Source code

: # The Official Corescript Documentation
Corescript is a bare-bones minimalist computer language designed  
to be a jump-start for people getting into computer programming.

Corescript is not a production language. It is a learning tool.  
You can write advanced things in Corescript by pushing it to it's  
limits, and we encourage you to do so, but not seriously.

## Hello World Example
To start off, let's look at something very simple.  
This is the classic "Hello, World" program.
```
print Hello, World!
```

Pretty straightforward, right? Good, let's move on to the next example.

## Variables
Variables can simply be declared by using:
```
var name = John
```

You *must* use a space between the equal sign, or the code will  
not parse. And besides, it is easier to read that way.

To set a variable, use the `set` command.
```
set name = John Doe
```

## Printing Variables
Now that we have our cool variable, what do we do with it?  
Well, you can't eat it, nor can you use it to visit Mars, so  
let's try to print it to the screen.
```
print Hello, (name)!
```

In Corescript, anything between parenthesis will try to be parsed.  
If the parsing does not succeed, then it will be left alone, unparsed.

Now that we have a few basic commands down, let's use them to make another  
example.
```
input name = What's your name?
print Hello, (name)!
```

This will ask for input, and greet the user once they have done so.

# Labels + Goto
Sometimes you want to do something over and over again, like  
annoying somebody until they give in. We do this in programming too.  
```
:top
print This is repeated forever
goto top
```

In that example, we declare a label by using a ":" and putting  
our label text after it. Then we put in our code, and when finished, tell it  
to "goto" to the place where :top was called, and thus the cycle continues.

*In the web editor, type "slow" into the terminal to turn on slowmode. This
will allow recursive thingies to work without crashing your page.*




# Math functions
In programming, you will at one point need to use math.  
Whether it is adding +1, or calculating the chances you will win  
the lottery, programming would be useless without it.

◆ ◆ ◆ ◆ ◆

Problem to work on: Line count for the string "that": please say how many lines in the entries above contain it, with no other words.

Task answer: 4